YOUR OBJECTIVE:
The entries that follow should be reproduced exactly, with no images carried over.

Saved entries

◇ ◇ ◇

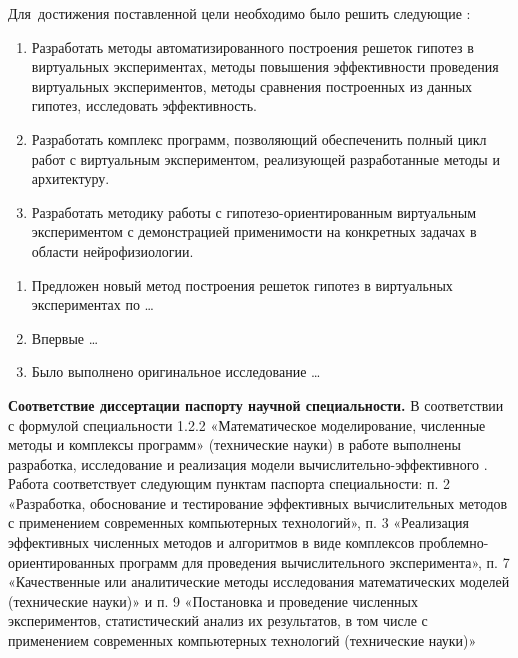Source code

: Для~достижения поставленной цели необходимо было решить следующие {\tasks}:
\begin{enumerate}[beginpenalty=10000] %
    \item Разработать методы автоматизированного построения решеток гипотез в виртуальных экспериментах, 
            методы повышения эффективности проведения виртуальных экспериментов, методы сравнения построенных 
            из данных гипотез, исследовать эффективность.
    \item Разработать комплекс программ, позволяющий обеспеченить полный цикл работ с виртуальным экспериментом, 
            реализующей разработанные методы и архитектуру.
    \item Разработать методику работы с гипотезо-ориентированным виртуальным экспериментом с демонстрацией 
            применимости на конкретных задачах в области нейрофизиологии.
\end{enumerate}


{\novelty}
\begin{enumerate}[beginpenalty=10000] %
  \item Предложен новый метод построения решеток гипотез в виртуальных экспериментах по  \ldots
  \item Впервые \ldots
  \item Было выполнено оригинальное исследование \ldots
\end{enumerate}

\textbf{Соответствие диссертации паспорту научной специальности.}
В соответствии с формулой специальности 1.2.2 «Математическое моделирование, численные методы и комплексы программ» (технические науки)
в работе выполнены разработка, исследование и реализация модели вычислительно-эффективного . Работа соответствует следующим пунктам паспорта специальности: п. 2 «Разработка,
обоснование и тестирование эффективных вычислительных методов с
применением современных компьютерных технологий», п. 3 «Реализация эффективных численных методов и алгоритмов в виде комплексов
проблемно-ориентированных программ для проведения вычислительного
эксперимента», п. 7 «Качественные или аналитические методы исследования математических моделей (технические науки)» и п. 9 «Постановка и
проведение численных экспериментов, статистический анализ их результатов, в том числе с применением современных компьютерных технологий
(технические науки)»

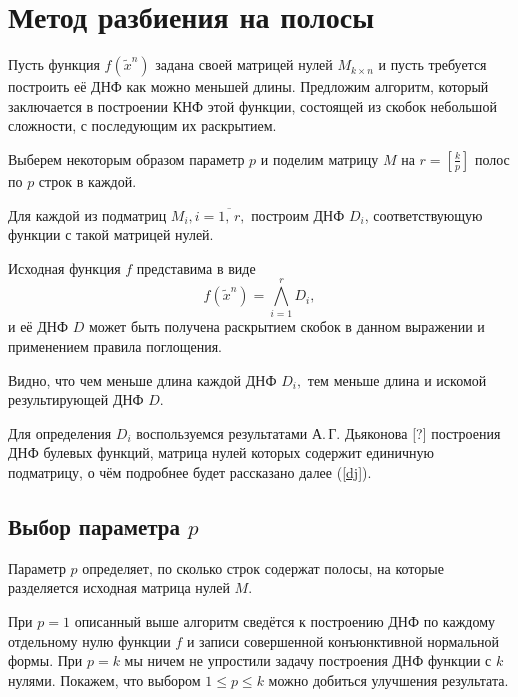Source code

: \documentclass[12pt,a4paper,oneside,fleqn,leqno]{article}
\theoremstyle{definition}
\begin{document}
	\section{Метод разбиения на полосы}
		Пусть функция $f(\tilde x^n)$ задана своей матрицей нулей $M_{k \times n}$ и пусть требуется построить её ДНФ как можно меньшей длины. Предложим алгоритм, который заключается в построении КНФ этой функции, состоящей из скобок небольшой сложности, с последующим их раскрытием.\par
		Выберем некоторым образом параметр $p$ и поделим матрицу $M$ на $r = \left[\frac{k}{p}\right]$ полос по $p$ строк в каждой.\par
		Для каждой из подматриц $M_i, i = \overline{1,\,r},$ построим ДНФ $D_i$, соответствующую функции с такой матрицей нулей.\par
		Исходная функция $f$ представима в виде
		$$
			f(\tilde x^n) = \bigwedge_{i = 1}^r D_i,
		$$
		и её ДНФ $D$ может быть получена раскрытием скобок в данном выражении и применением правила поглощения.\par
		Видно, что чем меньше длина каждой ДНФ $D_i,$ тем меньше длина и искомой результирующей ДНФ $D.$\par
		Для определения $D_i$ воспользуемся результатами А.\,Г. Дьяконова [?] построения ДНФ булевых функций, матрица нулей которых содержит единичную подматрицу, о чём подробнее будет рассказано далее (\ref{dj}).
		\subsection{Выбор параметра $p$}
			Параметр $p$ определяет, по сколько строк содержат полосы, на которые разделяется исходная матрица нулей $M.$\par
			При $p = 1$ описанный выше алгоритм сведётся к построению ДНФ по каждому отдельному нулю функции $f$ и записи совершенной конъюнктивной нормальной формы. При $p = k$ мы ничем не упростили задачу построения ДНФ функции с $k$ нулями. Покажем, что выбором $1 \leqslant p \leqslant k$ можно добиться улучшения результата.\par
\end{document}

◇ ◇ ◇

SOLUTION TO THE PROBLEM:
Source code

: Для~достижения поставленной цели необходимо было решить следующие {\tasks}:
\begin{enumerate}[beginpenalty=10000] %
    \item Разработать методы автоматизированного построения решеток гипотез в виртуальных экспериментах, 
            методы повышения эффективности проведения виртуальных экспериментов, методы сравнения построенных 
            из данных гипотез, исследовать эффективность.
    \item Разработать комплекс программ, позволяющий обеспеченить полный цикл работ с виртуальным экспериментом, 
            реализующей разработанные методы и архитектуру.
    \item Разработать методику работы с гипотезо-ориентированным виртуальным экспериментом с демонстрацией 
            применимости на конкретных задачах в области нейрофизиологии.
\end{enumerate}


{\novelty}
\begin{enumerate}[beginpenalty=10000] %
  \item Предложен новый метод построения решеток гипотез в виртуальных экспериментах по  \ldots
  \item Впервые \ldots
  \item Было выполнено оригинальное исследование \ldots
\end{enumerate}

\textbf{Соответствие диссертации паспорту научной специальности.}
В соответствии с формулой специальности 1.2.2 «Математическое моделирование, численные методы и комплексы программ» (технические науки)
в работе выполнены разработка, исследование и реализация модели вычислительно-эффективного . Работа соответствует следующим пунктам паспорта специальности: п. 2 «Разработка,
обоснование и тестирование эффективных вычислительных методов с
применением современных компьютерных технологий», п. 3 «Реализация эффективных численных методов и алгоритмов в виде комплексов
проблемно-ориентированных программ для проведения вычислительного
эксперимента», п. 7 «Качественные или аналитические методы исследования математических моделей (технические науки)» и п. 9 «Постановка и
проведение численных экспериментов, статистический анализ их результатов, в том числе с применением современных компьютерных технологий
(технические науки)»

Source code

: \documentclass[12pt,a4paper,oneside,fleqn,leqno]{article}
\theoremstyle{definition}
\begin{document}
	\section{Метод разбиения на полосы}
		Пусть функция $f(\tilde x^n)$ задана своей матрицей нулей $M_{k \times n}$ и пусть требуется построить её ДНФ как можно меньшей длины. Предложим алгоритм, который заключается в построении КНФ этой функции, состоящей из скобок небольшой сложности, с последующим их раскрытием.\par
		Выберем некоторым образом параметр $p$ и поделим матрицу $M$ на $r = \left[\frac{k}{p}\right]$ полос по $p$ строк в каждой.\par
		Для каждой из подматриц $M_i, i = \overline{1,\,r},$ построим ДНФ $D_i$, соответствующую функции с такой матрицей нулей.\par
		Исходная функция $f$ представима в виде
		$$
			f(\tilde x^n) = \bigwedge_{i = 1}^r D_i,
		$$
		и её ДНФ $D$ может быть получена раскрытием скобок в данном выражении и применением правила поглощения.\par
		Видно, что чем меньше длина каждой ДНФ $D_i,$ тем меньше длина и искомой результирующей ДНФ $D.$\par
		Для определения $D_i$ воспользуемся результатами А.\,Г. Дьяконова [?] построения ДНФ булевых функций, матрица нулей которых содержит единичную подматрицу, о чём подробнее будет рассказано далее (\ref{dj}).
		\subsection{Выбор параметра $p$}
			Параметр $p$ определяет, по сколько строк содержат полосы, на которые разделяется исходная матрица нулей $M.$\par
			При $p = 1$ описанный выше алгоритм сведётся к построению ДНФ по каждому отдельному нулю функции $f$ и записи совершенной конъюнктивной нормальной формы. При $p = k$ мы ничем не упростили задачу построения ДНФ функции с $k$ нулями. Покажем, что выбором $1 \leqslant p \leqslant k$ можно добиться улучшения результата.\par
\end{document}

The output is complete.